So why don’t we more generally even universally accept Spinoza’s world/life view? Spinoza doesn’t argue toward any conclusion; Spinoza sets out Euclidian-like (geometrically) his grasp, understanding, vision of existence from premises made of a substance lacking nothing modifying itself through motion and rest. It is logically deduced. We as a species are not ready yet to give up our “Paleolithic emotions, medieval institutions and god-like technology” (E. O. Wilson). Furthermore, as Spinoza deduced and modern studies show, facts and truths don’t rouse people to change their ways unless it triggers an altering emotional response as well. In fact actual facts or truths (round earth, fossils older than 6K years) without that emotional power, likely arouse further entrenchment. On the basis of Alt-facts & Fake News.

Let me make this disclaimer: I’ve read and studied enough Spinoza to know that I may not know what I’m talking about. I started reading/studying him because his mind/body unity and monism made a sense I found exciting. But following his logic, as terrifically powerfully as it is, is terrifically difficult. And in my excitement I likely presume too much of my comprehension.

I don’t know what your references are but Eugene Marshall’s The Spiritual Automaton is a powerful if difficult source.

I thank you for your indugence.

Spinoza’s model, as I understand it, is that the universe is a thinking being, and that’s what God is. God is no less personal than we are. He isn’t free to choose—He can’t be other than what He is—but then, we’re not free to choose, either. We just think we are, because we’re not aware of what’s influencing our behavior.

Mind and matter are two different ways of looking at reality, a.k.a. God. For example, you can understand the mind in terms of thoughts, or in terms of brain function.

Why isn’t he more popular? Well, like the Man said, excellence is as difficult as it is rare. It took me ten years of picking up The Ethics, feeling like I was banging my head on a wall, putting it down, and picking it up again months later, before something finally clicked in my head and I read it, and maybe half understood it. That’s not conducive to becoming a best-seller, but if you want the answer to life, the universe, and everything, The Ethics is probably as close as you can get.

As for the second part of the question, “Why don’t we hear about it?”.

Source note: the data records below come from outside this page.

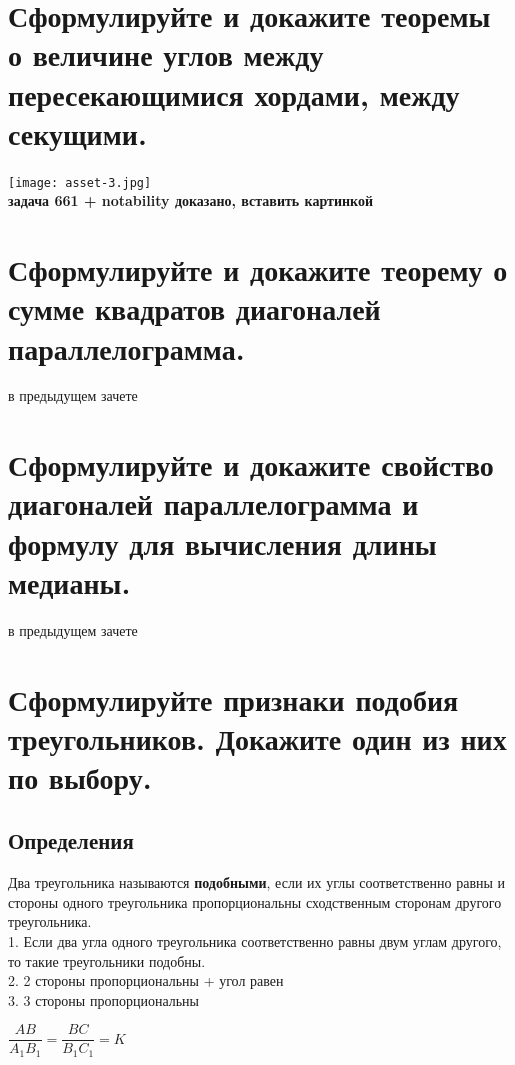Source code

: \documentclass[12pt, letterpaper]{article}
\begin{document}
\section {Сформулируйте и докажите теоремы о величине углов между пересекающимися хордами, между секущими.}
\texttt{[image: asset-3.jpg]} \\
\textbf{задача 661 + notability доказано, вставить картинкой} \\

\section {Сформулируйте и докажите теорему о сумме квадратов диагоналей параллелограмма.}
в предыдущем зачете

\section {Сформулируйте и докажите свойство диагоналей параллелограмма и формулу для вычисления длины медианы.}
в предыдущем зачете

\section {Сформулируйте признаки подобия треугольников. Докажите один из них по выбору.}
\subsection{Определения}
Два треугольника называются \textbf{подобными}, если их углы соответственно равны и стороны одного треугольника пропорциональны сходственным сторонам другого треугольника. \\
1. Если два угла одного треугольника соответственно равны двум углам другого, то такие треугольники подобны. \\
2. 2 стороны пропорциональны + угол равен \\
3. 3 стороны пропорциональны \\

\begin{center}
$ \dfrac{AB}{A_1 B_1} = \dfrac{BC}{B_1 C_1} = K $ \\ 
\end{center}
\end{document}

We "hear about "only what the media-industrial complex disseminates to us. And nobody with access to the media has a personal interest in fostering this conversation.

The way we could all hear about Spinoza is if they put on a reality show where someone playing Spinoza (a hunk) had to choose among gods all of whom were represented by hot women in bikinis.

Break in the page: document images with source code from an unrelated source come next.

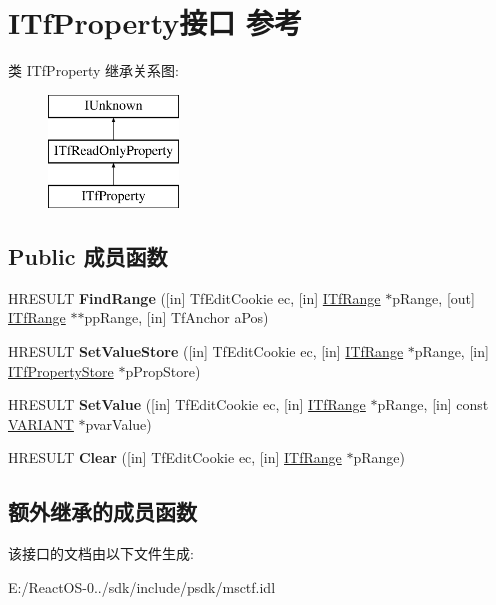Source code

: \hypertarget{interface_i_tf_property}{}\section{I\+Tf\+Property接口 参考}
\label{interface_i_tf_property}
类 I\+Tf\+Property 继承关系图\+:\begin{figure}[H]
\begin{center}
\leavevmode
\includegraphics[height=3.000000cm]{interface_i_tf_property}
\end{center}
\end{figure}
\subsection*{Public 成员函数}
\begin{DoxyCompactItemize}
\item 
\mbox{\label{interface_i_tf_property_a735538cfdd864976ada523e55f7aa688}} 
H\+R\+E\+S\+U\+LT {\bfseries Find\+Range} (\mbox{[}in\mbox{]} Tf\+Edit\+Cookie ec, \mbox{[}in\mbox{]} \hyperlink{interface_i_tf_range}{I\+Tf\+Range} $\ast$p\+Range, \mbox{[}out\mbox{]} \hyperlink{interface_i_tf_range}{I\+Tf\+Range} $\ast$$\ast$pp\+Range, \mbox{[}in\mbox{]} Tf\+Anchor a\+Pos)
\item 
\mbox{\label{interface_i_tf_property_a125ebb2bccba736596fbba31531c1fc0}} 
H\+R\+E\+S\+U\+LT {\bfseries Set\+Value\+Store} (\mbox{[}in\mbox{]} Tf\+Edit\+Cookie ec, \mbox{[}in\mbox{]} \hyperlink{interface_i_tf_range}{I\+Tf\+Range} $\ast$p\+Range, \mbox{[}in\mbox{]} \hyperlink{interface_i_tf_property_store}{I\+Tf\+Property\+Store} $\ast$p\+Prop\+Store)
\item 
\mbox{\label{interface_i_tf_property_aee01913a4fce5ce18b22842ad1a058ec}} 
H\+R\+E\+S\+U\+LT {\bfseries Set\+Value} (\mbox{[}in\mbox{]} Tf\+Edit\+Cookie ec, \mbox{[}in\mbox{]} \hyperlink{interface_i_tf_range}{I\+Tf\+Range} $\ast$p\+Range, \mbox{[}in\mbox{]} const \hyperlink{structtag_v_a_r_i_a_n_t}{V\+A\+R\+I\+A\+NT} $\ast$pvar\+Value)
\item 
\mbox{\label{interface_i_tf_property_a68a456e36d50f545d41c405584f44d31}} 
H\+R\+E\+S\+U\+LT {\bfseries Clear} (\mbox{[}in\mbox{]} Tf\+Edit\+Cookie ec, \mbox{[}in\mbox{]} \hyperlink{interface_i_tf_range}{I\+Tf\+Range} $\ast$p\+Range)
\end{DoxyCompactItemize}
\subsection*{额外继承的成员函数}


该接口的文档由以下文件生成\+:\begin{DoxyCompactItemize}
\item 
E\+:/\+React\+O\+S-\/0../sdk/include/psdk/msctf.\+idl\end{DoxyCompactItemize}
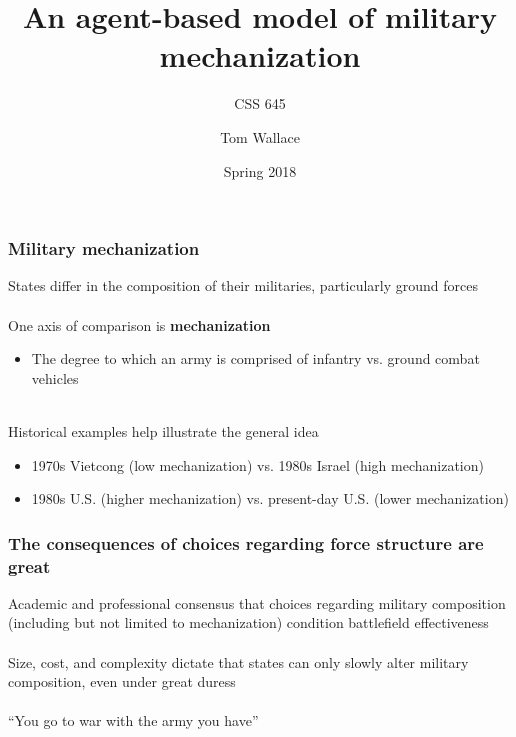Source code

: \documentclass{beamer}
\title{An agent-based model of military mechanization}
\subtitle{CSS 645}
\author{Tom Wallace}
\institute{George Mason University}
\date{Spring 2018}
\begin{document}
\frame{\titlepage}

\begin{frame}
	\frametitle{Military mechanization}

	States differ in the composition of their militaries, particularly ground forces \\~\\

	One axis of comparison is \textbf{mechanization}
	\begin{itemize}
		\item \small The degree to which an army is comprised of infantry vs. ground combat vehicles \\~\\
	\end{itemize}

	Historical examples help illustrate the general idea
	\begin{itemize}
		\item \small 1970s Vietcong (low mechanization) vs. 1980s Israel (high mechanization)
		\item \small 1980s U.S. (higher mechanization) vs. present-day U.S. (lower mechanization)
	\end{itemize}
\end{frame}

\begin{frame}
	\frametitle{The consequences of choices regarding force structure are great}
	Academic and professional consensus that choices regarding military
	composition (including but not limited to mechanization) condition
	battlefield effectiveness \\~\\

	Size, cost, and complexity dictate that states can only slowly alter 
	military composition, even under great duress \\~\\

	``You go to war with the army you have'' \\~\\
\end{frame}
\end{document}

They might be able to get a philosophical thought in there somewhere.

Well, hey - thanks for waking up this zombie. I am always up for a revisit to Baruch the Lensman and his thoughts of the day.

As I have come to think about it since this thread was posted and I have continued to ponder, I would say that Spinoza’s God is not more well-known and popular because:

  • It is hard to understand: it is a different starting point to ground one’s definition of God. First you have to establish a *need * have a different starting point, then agree with Spinoza’s, then agree with all of the implications that differ. It is a heavy lift.

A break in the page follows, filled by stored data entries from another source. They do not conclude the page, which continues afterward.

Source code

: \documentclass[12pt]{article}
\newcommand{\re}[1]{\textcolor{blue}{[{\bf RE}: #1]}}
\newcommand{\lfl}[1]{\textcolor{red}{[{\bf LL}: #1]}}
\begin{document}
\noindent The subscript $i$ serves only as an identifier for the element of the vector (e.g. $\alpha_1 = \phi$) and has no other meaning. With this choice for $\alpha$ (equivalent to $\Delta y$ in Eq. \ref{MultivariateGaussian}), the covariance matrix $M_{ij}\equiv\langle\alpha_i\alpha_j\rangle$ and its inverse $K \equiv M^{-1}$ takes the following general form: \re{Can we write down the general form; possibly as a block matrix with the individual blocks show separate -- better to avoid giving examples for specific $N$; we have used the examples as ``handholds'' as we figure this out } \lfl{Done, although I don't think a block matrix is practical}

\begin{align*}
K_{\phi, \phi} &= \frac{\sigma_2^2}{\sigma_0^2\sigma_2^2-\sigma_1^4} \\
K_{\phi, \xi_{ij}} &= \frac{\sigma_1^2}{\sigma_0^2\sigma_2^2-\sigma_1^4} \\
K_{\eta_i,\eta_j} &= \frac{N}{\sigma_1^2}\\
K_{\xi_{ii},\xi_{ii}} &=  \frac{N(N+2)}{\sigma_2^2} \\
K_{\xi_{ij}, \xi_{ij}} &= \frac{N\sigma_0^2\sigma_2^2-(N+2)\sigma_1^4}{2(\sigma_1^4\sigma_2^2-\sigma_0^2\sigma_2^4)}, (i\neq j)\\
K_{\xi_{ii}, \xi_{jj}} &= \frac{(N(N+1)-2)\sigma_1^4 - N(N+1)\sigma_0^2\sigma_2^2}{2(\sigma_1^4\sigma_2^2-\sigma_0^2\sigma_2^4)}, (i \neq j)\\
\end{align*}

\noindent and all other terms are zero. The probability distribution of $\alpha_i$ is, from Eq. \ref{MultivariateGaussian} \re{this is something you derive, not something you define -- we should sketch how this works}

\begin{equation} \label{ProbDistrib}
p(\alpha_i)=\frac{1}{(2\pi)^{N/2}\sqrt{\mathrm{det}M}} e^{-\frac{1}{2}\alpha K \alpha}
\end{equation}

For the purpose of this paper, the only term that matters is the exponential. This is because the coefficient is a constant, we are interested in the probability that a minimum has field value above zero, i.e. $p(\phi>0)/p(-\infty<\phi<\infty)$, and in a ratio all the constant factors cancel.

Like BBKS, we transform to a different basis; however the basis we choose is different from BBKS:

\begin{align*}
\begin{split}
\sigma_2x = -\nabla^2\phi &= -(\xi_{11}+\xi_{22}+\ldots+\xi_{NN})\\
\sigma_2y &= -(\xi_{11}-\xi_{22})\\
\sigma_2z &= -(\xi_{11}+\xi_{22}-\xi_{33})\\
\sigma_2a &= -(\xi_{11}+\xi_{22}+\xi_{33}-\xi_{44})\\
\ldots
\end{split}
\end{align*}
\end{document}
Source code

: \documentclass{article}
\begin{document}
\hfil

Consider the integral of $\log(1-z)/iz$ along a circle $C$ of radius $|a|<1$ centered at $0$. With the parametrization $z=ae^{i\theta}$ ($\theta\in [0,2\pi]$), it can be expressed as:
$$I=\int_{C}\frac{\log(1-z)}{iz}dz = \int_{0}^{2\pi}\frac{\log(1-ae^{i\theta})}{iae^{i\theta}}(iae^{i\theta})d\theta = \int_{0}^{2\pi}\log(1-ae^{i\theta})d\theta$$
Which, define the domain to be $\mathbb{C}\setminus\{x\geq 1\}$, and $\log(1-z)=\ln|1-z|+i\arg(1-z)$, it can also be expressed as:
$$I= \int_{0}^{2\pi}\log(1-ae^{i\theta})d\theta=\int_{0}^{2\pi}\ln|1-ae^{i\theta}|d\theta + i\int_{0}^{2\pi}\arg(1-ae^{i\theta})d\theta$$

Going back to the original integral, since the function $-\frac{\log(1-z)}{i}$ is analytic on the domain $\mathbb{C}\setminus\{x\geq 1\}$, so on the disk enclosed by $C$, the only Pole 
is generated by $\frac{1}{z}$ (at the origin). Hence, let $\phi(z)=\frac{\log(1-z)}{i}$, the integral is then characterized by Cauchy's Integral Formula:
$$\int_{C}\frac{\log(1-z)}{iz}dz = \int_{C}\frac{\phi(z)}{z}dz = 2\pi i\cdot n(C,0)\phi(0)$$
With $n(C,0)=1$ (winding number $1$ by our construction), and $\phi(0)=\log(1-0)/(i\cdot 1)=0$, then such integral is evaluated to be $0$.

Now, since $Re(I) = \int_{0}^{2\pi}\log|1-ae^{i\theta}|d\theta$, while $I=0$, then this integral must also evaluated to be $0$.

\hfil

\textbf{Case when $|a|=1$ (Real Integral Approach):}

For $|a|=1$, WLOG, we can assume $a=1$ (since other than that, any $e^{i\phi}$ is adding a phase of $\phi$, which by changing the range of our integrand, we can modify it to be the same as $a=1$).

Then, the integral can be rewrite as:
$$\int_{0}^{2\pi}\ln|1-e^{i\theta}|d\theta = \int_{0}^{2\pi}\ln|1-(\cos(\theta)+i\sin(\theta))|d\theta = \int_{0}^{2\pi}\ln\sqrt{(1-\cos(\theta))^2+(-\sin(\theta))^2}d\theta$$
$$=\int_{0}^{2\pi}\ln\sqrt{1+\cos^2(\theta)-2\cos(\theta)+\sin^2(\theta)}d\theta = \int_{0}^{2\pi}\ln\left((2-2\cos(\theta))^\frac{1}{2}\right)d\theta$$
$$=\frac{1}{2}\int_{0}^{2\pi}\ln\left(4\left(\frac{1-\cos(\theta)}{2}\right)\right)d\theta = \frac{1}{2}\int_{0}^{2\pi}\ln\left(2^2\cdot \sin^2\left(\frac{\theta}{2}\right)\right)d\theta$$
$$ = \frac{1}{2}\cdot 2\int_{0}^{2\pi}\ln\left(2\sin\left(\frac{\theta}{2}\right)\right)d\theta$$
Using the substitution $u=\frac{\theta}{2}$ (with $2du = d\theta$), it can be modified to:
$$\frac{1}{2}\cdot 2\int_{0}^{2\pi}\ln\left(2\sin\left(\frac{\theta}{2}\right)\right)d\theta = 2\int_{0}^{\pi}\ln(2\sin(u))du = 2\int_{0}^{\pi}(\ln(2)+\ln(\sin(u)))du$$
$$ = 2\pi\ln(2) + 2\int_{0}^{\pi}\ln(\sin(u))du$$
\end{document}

  • It argues against mind/body duality - folks like having isolatable souls within their religious dogma. Because afterlife, reincarnation and stuff.

  • It is easy to dismiss as pantheism - his assertion that Nature is an emanation of God would sound like frickin’ animism to the Christians of his day, at least to those not willing or able to understand how it is a conclusion from his starting point.

Spinoza basically says:

  • “God” is everything.
  • How Humans perceive what we can in our reality is all part of God, but limited by how we perceive and process it.
  • Thought, and Matter (Extension) are aspects of God that we can perceive and process given our limited capabilities. Within that context, Science fits within Spinoza pretty well, because however Humans can better perceive and process our Reality is fine within the context of being an aspect of God). That is why Einstein said he believes in Spinoza’s God.
  • Thought and Extension are not the totality of God. They are the scope of Human perception, but not God’s problem :wink:

IMO …

As probably said repeatedly in this thread’s first incarnation, Spinoza’s main failure in marketing was to choose the word “god” to stand for the thing at the center of his conception.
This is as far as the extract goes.